I came home from my visit with the Sami with a treasured possession, my new Sami knife and sheath. I had commissioned my student and friend, Fredrik Prost, a Sami handicraftsman, to make a knife for me and he had it ready for me on my arrival in Sweden. 


My traditional Sami knife and sheath created by Fredrik Prost


Fredrik encouraged me to put it into use right away when we cut birch branches to make our “mattresses" in the lavoo (traditional tepee). I would have balked at using a thing so fine and beautiful for an activity so rough and pedestrian, but he insisted - the knife was made to be a working knife. Since my return to California, the knife has harvested okra and zucchini from my garden, trimmed apples from our tree, and cut thin slices of the dried reindeer meat Fredrik sent me home with. 


In addition to being useful, the knife uplifts me in other ways. It is easy to be present in the moment when I work with it because its beauty is so compelling. I experience the specialness of cutting a vegetable, of caring for its blade, of putting it back in its sheath. 

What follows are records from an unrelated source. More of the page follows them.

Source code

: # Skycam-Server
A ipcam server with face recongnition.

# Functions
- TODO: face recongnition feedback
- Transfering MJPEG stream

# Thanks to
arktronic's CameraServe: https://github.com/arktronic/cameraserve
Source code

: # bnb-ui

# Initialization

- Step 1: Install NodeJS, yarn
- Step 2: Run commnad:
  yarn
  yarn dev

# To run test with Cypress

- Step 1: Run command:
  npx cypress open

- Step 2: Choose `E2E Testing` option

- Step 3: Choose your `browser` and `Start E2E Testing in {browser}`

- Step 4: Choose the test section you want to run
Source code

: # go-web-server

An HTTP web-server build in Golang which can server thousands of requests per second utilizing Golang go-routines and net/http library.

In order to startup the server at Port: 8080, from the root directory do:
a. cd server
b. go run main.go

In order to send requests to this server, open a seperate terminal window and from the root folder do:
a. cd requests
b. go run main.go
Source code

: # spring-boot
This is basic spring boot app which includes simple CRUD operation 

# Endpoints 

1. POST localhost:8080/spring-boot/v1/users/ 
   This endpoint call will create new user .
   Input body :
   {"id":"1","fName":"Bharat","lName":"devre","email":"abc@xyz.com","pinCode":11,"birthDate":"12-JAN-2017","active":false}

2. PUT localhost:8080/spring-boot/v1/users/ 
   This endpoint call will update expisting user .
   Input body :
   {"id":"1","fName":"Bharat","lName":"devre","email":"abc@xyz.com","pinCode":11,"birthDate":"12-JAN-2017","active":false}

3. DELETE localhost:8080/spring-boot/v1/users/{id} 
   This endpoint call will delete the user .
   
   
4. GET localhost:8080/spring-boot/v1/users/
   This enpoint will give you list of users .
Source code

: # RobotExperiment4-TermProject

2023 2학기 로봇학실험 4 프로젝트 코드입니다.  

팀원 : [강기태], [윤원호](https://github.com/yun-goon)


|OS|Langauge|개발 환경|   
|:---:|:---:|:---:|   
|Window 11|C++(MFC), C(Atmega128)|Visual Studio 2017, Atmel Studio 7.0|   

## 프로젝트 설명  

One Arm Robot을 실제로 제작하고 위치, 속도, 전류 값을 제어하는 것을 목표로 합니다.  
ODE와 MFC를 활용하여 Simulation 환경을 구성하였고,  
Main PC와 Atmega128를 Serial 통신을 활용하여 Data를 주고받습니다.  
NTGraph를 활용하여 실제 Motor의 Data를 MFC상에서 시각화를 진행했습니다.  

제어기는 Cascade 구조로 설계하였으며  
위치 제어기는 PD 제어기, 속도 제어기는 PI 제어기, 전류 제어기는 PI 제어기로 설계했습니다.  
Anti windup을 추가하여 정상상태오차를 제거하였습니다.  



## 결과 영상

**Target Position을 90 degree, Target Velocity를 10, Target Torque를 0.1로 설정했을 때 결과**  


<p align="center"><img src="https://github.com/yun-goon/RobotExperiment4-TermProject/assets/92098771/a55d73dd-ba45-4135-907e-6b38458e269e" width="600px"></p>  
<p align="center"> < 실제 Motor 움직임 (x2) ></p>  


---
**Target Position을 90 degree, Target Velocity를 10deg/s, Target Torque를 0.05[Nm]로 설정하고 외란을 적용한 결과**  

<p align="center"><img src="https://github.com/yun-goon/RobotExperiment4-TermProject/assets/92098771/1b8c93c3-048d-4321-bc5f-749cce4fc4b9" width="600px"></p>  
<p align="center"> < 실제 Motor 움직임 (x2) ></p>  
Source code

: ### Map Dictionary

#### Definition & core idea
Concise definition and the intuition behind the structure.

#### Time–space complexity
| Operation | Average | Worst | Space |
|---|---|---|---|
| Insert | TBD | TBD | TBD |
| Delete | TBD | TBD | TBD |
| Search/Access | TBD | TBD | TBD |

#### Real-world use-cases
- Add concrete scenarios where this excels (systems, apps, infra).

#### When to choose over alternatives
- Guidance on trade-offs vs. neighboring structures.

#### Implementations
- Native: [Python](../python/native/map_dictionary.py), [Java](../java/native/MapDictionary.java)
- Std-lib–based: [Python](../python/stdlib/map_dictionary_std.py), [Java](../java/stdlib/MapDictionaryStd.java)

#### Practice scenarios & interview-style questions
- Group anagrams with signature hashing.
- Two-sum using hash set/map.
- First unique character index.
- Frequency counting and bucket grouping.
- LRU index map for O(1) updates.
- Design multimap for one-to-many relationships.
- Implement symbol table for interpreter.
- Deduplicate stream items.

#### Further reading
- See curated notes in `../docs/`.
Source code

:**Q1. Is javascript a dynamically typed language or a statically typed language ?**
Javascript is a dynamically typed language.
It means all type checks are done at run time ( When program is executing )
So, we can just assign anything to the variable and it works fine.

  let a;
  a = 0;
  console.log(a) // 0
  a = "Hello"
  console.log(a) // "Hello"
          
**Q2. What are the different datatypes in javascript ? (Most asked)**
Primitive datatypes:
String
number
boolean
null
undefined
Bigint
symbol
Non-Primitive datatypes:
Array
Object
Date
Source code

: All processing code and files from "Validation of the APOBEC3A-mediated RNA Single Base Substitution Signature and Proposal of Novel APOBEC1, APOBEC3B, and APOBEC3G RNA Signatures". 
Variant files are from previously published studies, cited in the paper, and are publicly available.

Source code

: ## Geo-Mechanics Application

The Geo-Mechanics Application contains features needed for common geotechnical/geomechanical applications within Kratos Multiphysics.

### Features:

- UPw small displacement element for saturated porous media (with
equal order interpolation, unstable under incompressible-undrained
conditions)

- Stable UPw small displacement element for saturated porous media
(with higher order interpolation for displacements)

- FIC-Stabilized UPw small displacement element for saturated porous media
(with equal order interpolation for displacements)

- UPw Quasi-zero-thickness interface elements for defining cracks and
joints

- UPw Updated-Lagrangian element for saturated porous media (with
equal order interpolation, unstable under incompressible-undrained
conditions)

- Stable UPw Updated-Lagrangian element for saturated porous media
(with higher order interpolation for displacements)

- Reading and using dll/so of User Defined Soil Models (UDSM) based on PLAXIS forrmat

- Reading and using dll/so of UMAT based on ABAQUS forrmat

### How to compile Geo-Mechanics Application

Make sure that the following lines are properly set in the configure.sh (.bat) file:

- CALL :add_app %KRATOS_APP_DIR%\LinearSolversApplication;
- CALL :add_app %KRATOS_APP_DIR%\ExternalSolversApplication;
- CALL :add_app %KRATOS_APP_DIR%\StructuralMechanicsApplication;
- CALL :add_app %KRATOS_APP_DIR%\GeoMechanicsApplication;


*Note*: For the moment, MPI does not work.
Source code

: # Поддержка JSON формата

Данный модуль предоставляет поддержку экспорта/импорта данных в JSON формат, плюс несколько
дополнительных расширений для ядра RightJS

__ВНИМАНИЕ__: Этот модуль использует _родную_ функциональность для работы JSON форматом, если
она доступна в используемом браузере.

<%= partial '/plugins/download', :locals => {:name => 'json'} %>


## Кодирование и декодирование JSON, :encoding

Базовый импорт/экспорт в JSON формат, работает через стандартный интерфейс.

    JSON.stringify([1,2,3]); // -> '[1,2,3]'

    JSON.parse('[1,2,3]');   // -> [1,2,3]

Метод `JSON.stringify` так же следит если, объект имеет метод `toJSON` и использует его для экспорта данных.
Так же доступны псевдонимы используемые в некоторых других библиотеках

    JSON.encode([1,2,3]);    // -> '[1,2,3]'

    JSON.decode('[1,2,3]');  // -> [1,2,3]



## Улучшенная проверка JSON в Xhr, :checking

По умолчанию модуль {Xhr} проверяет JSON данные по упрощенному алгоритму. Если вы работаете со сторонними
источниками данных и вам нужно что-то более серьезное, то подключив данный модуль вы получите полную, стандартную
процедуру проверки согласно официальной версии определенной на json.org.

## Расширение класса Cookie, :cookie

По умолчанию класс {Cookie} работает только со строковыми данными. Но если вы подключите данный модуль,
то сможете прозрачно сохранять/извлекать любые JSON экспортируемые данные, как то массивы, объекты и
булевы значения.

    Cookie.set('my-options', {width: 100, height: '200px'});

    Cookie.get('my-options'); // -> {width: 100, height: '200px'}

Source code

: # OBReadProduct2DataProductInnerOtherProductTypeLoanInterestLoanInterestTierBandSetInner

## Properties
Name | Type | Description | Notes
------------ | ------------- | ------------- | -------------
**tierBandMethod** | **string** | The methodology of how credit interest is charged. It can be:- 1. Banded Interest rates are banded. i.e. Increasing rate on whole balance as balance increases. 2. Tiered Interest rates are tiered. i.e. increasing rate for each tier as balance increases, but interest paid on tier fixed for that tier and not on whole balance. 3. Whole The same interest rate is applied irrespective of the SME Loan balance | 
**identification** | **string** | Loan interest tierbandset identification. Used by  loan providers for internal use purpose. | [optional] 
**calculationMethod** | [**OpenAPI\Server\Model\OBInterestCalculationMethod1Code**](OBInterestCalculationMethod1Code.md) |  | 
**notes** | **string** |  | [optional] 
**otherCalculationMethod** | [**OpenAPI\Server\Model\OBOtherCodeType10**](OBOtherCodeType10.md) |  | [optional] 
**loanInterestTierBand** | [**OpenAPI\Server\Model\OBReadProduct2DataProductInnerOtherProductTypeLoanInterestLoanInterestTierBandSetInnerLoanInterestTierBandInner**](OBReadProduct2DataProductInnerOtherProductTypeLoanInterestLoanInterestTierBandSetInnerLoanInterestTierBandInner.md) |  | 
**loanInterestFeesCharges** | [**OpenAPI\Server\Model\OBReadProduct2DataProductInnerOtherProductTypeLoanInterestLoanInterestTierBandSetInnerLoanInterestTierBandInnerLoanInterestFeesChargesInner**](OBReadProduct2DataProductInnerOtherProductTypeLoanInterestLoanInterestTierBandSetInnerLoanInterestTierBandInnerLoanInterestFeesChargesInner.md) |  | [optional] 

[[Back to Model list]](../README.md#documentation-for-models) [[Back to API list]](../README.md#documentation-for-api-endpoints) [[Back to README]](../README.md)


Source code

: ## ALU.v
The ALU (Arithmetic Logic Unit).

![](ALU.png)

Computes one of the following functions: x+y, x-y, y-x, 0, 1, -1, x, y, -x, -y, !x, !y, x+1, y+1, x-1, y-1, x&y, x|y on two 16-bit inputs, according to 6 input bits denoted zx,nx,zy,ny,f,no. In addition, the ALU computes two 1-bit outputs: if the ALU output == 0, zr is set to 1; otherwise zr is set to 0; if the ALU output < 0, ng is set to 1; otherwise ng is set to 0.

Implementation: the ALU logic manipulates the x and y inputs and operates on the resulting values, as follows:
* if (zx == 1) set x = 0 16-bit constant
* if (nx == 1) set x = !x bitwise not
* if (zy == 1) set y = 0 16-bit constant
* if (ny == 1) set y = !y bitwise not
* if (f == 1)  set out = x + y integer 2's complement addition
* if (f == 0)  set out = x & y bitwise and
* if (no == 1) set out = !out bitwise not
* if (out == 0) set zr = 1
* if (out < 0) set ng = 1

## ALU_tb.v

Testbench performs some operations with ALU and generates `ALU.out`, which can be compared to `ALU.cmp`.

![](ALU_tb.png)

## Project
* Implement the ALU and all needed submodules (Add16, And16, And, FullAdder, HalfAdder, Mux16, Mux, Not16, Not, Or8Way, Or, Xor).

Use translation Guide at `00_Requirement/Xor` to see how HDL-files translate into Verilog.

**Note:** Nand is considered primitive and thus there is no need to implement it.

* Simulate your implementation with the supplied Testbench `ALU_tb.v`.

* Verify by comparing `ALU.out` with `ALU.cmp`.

Cutting homegrown tomatoes and mushrooms with my Sami knife

I’ve always believed in celebrating the sacredness of everyday life, but using a beautiful object makes this easy. The knife also helps me feel connected to its maker, to the culture that created it, and to hunter gatherers, past and present. Because it is exquisite, because it has such great design (down to a little hole in the sheath for liquids to escape from), and because it represents the cultures I have learnt posture from, it inspires me to up my posture game when I handle it.

Hiphinging to cut okra with shoulders back and neck elongated

It reminds me to roll my shoulders back, to anchor my rib cage, to lengthen my neck and back, to put just a little extra muscle into my movements. It has become my teacher.  

Posture and beauty are deeply intertwined. Maintaining healthy posture is one of the surest ways to retain the natural dignity, elegance, and beauty that is our heritage. I teach my students to think of their bodies as their most important art project - this “art project” is shared every day with those around us.


Young Woman Before a Mirror, William Merritt Chase, circa 1900


Not only do people around us see us constantly, but also - whether they know it or not, whether they want it or not - they are mimicking us on a second to second basis in small, almost imperceptible ways. Sometimes I quip with my students that vanity is underrated.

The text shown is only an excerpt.